Se aprovada, o Brasil terá direito de sacar uma parcela de US$ 1,4 bilhão. No entanto, o governo não é obrigado a tomar esse dinheiro emprestado e já optou por essa alternativa outras vezes, por considerar o empréstimo de caráter preventivo.

Ontem, o ministro Antônio Palocci (Fazenda) disse que “é possível que no ano que vem nós não tenhamos (acordo com o FMI)”. No entanto, afirmou que o País continuará a fazer superávit primário (receitas menos despesas, excluídos gastos com juros) para o pagamento da dívida pública.

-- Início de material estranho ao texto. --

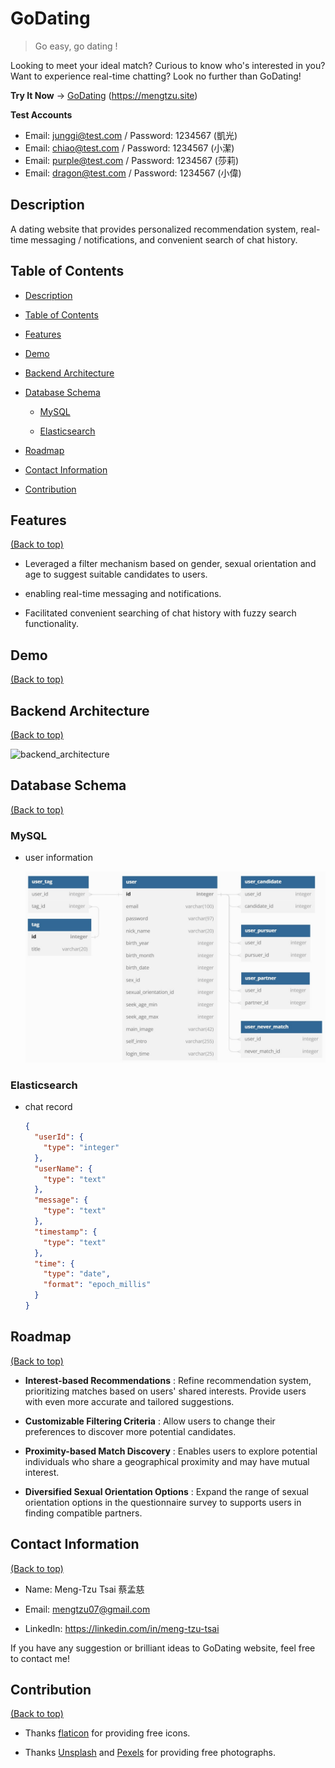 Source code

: # GoDating

> Go easy, go dating !

Looking to meet your ideal match? Curious to know who's interested in you? Want to experience real-time chatting? Look no further than GoDating!

**Try It Now** -> [GoDating](https://mengtzu.site) (https://mengtzu.site)

**Test Accounts**

- Email: junggi@test.com / Password: 1234567 (凱光)
- Email: chiao@test.com / Password: 1234567 (小潔)
- Email: purple@test.com / Password: 1234567 (莎莉)
- Email: dragon@test.com / Password: 1234567 (小偉)

## Description

A dating website that provides personalized recommendation system, real-time messaging / notifications, and convenient search of chat history.

## Table of Contents

- [Description](#description)

- [Table of Contents](#table-of-contents)

- [Features](#features)

- [Demo](#demo)

- [Backend Architecture](#backend-architecture)

- [Database Schema](#database-schema)

  - [MySQL](#mysql)

  - [Elasticsearch](#elasticsearch)

- [Roadmap](#roadmap)

- [Contact Information](#contact-information)

- [Contribution](#contribution)

## Features

[(Back to top)](#godating)

- Leveraged a filter mechanism based on gender, sexual orientation and age to suggest
  suitable candidates to users.

- enabling real-time messaging and notifications.

- Facilitated convenient searching of chat history with fuzzy search functionality.

## Demo

[(Back to top)](#godating)

## Backend Architecture

[(Back to top)](#godating)

![backend_architecture](https://github.com/Meng-Tzu/GoDating/assets/111262692/c4d64ee1-f00d-411c-83cf-9ff622899228)


## Database Schema

[(Back to top)](#godating)

### MySQL

- user information

  ![MySQL Schema](./doc/mysql_schema.jpg)

### Elasticsearch

- chat record
  ```json
  {
    "userId": {
      "type": "integer"
    },
    "userName": {
      "type": "text"
    },
    "message": {
      "type": "text"
    },
    "timestamp": {
      "type": "text"
    },
    "time": {
      "type": "date",
      "format": "epoch_millis"
    }
  }
  ```

## Roadmap

[(Back to top)](#godating)

- **Interest-based Recommendations** : Refine recommendation system, prioritizing matches based on users' shared interests. Provide users with even more accurate and tailored suggestions.

- **Customizable Filtering Criteria** : Allow users to change their preferences to discover more potential candidates.

- **Proximity-based Match Discovery** : Enables users to explore potential individuals who share a geographical proximity and may have mutual interest.

- **Diversified Sexual Orientation Options** : Expand the range of sexual orientation options in the questionnaire survey to supports users in finding compatible partners.

## Contact Information

[(Back to top)](#godating)

- Name: Meng-Tzu Tsai 蔡孟慈

- Email: mengtzu07@gmail.com

- LinkedIn: https://linkedin.com/in/meng-tzu-tsai

If you have any suggestion or brilliant ideas to GoDating website, feel free to contact me!

## Contribution

[(Back to top)](#godating)

- Thanks [flaticon](https://www.flaticon.com) for providing free icons.

- Thanks [Unsplash](https://unsplash.com) and [Pexels](https://www.pexels.com/zh-tw) for providing free photographs.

Entre janeiro e setembro, o setor público (União, estados, municípios e estatais) economizou R$ 69,771 bilhões para o pagamento de juros. A meta com o FMI para o período era de R$ 56,9 bilhões.

O acordo entre o Brasil e o Fundo foi fechado no período de transição entre os governo FHC e Lula, em 2002. Em dezembro do ano passado, esse acordo foi prorrogado para março de 2005. Se for considerada apenas a renovação, essa é a quarta revisão.

A próxima revisão ocorre no início do ano que vem.